== Work required ==
Which lines in the records below contain the word "isomorphism"? Copy each one.

Source texts of formatted documents
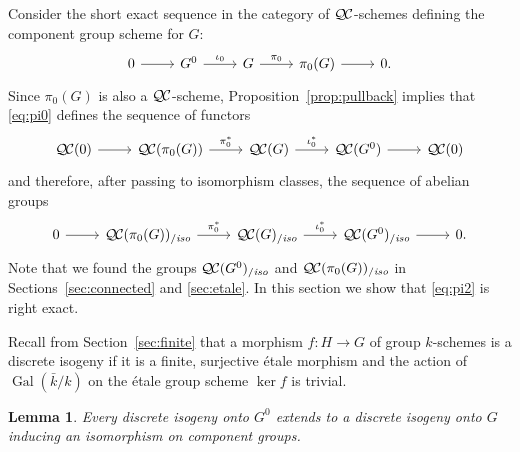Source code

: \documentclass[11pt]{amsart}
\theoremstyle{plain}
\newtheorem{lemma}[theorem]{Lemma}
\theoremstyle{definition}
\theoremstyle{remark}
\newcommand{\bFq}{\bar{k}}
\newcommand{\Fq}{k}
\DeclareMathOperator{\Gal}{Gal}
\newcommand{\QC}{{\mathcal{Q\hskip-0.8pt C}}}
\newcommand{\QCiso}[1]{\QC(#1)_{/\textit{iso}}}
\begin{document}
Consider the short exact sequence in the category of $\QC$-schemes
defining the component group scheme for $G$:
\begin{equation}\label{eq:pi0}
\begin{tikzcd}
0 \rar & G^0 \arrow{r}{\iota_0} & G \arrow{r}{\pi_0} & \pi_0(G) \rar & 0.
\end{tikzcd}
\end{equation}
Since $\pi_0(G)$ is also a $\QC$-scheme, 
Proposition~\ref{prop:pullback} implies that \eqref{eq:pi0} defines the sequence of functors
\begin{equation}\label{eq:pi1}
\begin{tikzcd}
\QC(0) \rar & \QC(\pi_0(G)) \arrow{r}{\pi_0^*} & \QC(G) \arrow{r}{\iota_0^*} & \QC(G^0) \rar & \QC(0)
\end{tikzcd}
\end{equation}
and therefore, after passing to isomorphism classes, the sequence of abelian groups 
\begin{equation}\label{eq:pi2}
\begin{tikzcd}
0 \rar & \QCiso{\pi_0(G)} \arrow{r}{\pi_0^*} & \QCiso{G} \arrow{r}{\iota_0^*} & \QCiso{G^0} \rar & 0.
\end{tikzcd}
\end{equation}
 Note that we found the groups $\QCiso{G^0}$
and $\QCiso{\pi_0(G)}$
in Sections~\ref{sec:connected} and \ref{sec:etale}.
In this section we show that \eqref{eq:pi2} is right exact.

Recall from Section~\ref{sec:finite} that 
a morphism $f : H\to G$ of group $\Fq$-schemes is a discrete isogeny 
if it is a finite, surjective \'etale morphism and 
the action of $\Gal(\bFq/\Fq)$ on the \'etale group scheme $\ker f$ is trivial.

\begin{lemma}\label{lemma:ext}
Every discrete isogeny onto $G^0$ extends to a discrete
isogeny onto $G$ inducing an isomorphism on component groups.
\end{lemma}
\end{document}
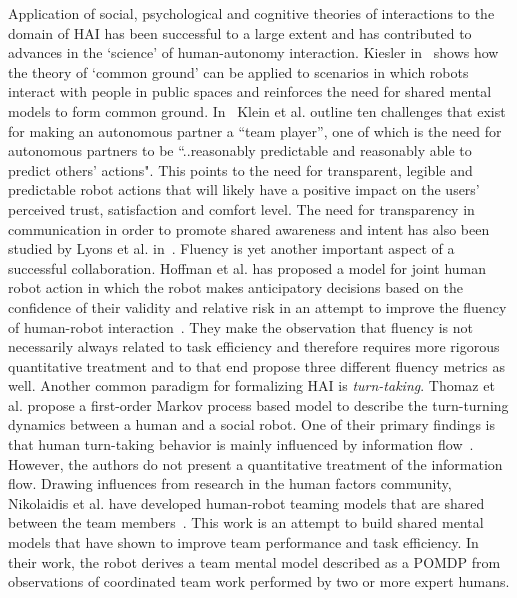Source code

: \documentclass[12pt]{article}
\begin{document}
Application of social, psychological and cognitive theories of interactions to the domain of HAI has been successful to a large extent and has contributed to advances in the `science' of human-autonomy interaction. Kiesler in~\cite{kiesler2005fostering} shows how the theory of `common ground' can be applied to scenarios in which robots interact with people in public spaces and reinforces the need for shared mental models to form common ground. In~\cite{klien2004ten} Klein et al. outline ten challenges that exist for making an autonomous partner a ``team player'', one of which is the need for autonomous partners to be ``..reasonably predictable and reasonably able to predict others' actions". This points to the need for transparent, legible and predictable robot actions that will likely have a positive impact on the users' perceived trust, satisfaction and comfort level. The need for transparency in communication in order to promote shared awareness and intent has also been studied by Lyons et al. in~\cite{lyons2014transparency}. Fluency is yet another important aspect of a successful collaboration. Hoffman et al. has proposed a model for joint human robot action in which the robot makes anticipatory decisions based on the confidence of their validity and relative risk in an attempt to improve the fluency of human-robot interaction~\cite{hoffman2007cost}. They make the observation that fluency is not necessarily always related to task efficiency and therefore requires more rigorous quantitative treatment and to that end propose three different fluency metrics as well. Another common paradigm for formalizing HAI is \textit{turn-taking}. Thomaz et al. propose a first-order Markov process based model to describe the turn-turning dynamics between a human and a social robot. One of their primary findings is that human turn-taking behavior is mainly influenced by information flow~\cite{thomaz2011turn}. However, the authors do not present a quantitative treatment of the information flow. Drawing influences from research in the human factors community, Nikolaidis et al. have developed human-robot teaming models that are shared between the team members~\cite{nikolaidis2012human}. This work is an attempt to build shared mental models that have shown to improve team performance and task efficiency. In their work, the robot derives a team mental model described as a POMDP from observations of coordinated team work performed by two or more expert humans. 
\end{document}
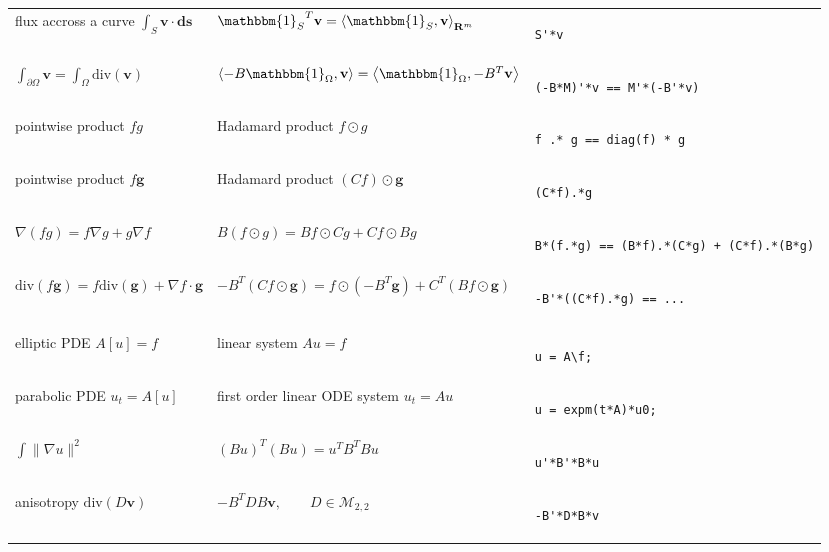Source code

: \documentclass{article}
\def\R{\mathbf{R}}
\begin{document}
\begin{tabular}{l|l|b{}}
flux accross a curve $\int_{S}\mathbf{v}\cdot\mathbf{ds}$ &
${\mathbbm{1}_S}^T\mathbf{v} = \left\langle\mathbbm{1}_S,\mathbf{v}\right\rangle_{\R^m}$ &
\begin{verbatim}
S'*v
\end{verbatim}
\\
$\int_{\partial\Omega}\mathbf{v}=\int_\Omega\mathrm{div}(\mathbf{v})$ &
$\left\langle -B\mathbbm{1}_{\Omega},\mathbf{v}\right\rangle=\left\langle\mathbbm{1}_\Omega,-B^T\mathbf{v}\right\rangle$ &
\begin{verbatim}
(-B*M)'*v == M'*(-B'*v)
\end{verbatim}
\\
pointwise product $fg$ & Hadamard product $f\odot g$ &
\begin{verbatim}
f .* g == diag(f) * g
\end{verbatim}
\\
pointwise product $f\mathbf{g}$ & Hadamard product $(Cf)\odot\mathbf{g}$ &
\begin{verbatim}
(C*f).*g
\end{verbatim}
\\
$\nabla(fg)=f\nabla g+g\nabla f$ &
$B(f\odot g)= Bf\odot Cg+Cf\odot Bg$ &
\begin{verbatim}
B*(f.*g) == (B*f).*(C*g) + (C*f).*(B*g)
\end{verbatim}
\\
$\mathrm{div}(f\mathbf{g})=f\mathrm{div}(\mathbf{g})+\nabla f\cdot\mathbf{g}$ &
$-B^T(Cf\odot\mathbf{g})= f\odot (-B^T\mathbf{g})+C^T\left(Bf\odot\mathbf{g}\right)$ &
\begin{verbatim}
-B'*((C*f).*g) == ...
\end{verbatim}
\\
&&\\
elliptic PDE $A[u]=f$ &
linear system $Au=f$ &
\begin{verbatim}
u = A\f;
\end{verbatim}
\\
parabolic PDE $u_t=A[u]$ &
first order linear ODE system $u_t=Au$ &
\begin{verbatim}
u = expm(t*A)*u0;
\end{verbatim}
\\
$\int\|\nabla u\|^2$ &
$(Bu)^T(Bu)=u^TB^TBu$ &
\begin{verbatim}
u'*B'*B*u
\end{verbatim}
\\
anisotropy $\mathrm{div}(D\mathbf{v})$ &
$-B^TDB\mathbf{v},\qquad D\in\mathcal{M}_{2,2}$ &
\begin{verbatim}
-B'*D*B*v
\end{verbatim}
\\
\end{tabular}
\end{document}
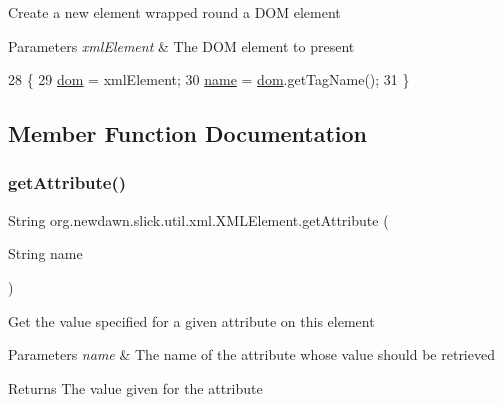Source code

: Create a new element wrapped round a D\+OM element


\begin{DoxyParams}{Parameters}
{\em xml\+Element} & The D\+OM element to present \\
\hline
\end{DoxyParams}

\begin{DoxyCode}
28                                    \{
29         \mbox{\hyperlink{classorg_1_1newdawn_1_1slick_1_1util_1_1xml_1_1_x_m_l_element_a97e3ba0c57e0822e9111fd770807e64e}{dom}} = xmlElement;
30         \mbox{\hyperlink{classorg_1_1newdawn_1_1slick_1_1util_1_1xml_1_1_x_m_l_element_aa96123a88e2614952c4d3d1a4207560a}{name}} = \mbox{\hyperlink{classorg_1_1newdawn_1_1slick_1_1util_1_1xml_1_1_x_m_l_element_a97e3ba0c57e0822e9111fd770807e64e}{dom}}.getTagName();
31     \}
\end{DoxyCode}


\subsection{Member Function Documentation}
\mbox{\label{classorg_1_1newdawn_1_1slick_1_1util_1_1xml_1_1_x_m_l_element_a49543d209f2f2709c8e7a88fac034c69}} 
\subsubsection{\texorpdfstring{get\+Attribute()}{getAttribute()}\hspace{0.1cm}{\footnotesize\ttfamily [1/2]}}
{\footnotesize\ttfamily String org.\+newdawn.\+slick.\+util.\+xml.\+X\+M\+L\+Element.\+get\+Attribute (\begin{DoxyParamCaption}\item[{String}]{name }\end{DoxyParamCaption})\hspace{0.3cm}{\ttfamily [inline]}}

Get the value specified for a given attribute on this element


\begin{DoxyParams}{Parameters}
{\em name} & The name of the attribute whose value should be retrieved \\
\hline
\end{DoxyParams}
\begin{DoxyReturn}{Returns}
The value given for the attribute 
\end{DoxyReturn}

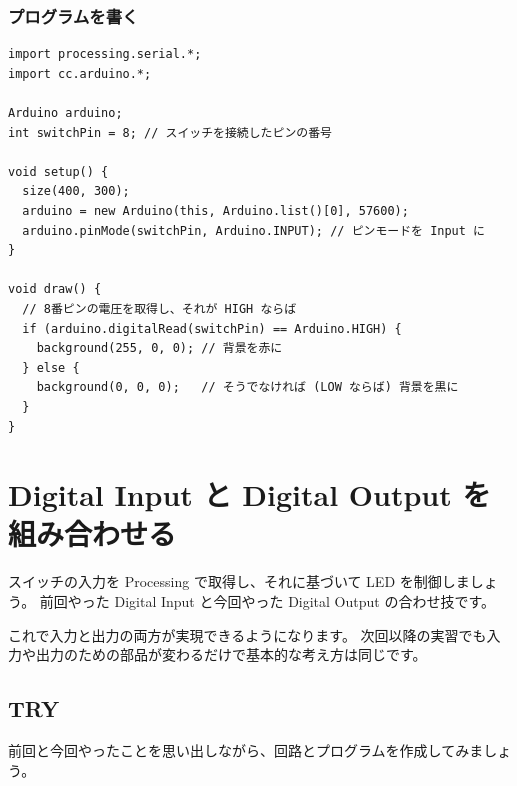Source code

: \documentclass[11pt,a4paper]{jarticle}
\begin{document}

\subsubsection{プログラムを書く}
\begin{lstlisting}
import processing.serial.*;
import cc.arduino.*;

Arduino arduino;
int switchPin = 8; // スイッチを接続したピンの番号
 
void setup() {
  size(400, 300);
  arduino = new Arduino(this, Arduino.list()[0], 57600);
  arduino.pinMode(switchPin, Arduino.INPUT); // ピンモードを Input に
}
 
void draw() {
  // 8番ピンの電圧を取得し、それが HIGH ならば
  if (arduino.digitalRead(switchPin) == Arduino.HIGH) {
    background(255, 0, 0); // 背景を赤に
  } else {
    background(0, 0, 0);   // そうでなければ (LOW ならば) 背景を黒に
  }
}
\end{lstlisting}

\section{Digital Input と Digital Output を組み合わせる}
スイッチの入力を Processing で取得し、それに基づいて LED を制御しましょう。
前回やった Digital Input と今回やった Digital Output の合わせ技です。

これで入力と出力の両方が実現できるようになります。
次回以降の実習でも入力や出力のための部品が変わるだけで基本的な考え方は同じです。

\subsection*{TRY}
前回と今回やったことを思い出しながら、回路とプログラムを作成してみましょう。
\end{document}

== Answer to the problem ==
and therefore, after passing to isomorphism classes, the sequence of abelian groups 
isogeny onto $G$ inducing an isomorphism on component groups.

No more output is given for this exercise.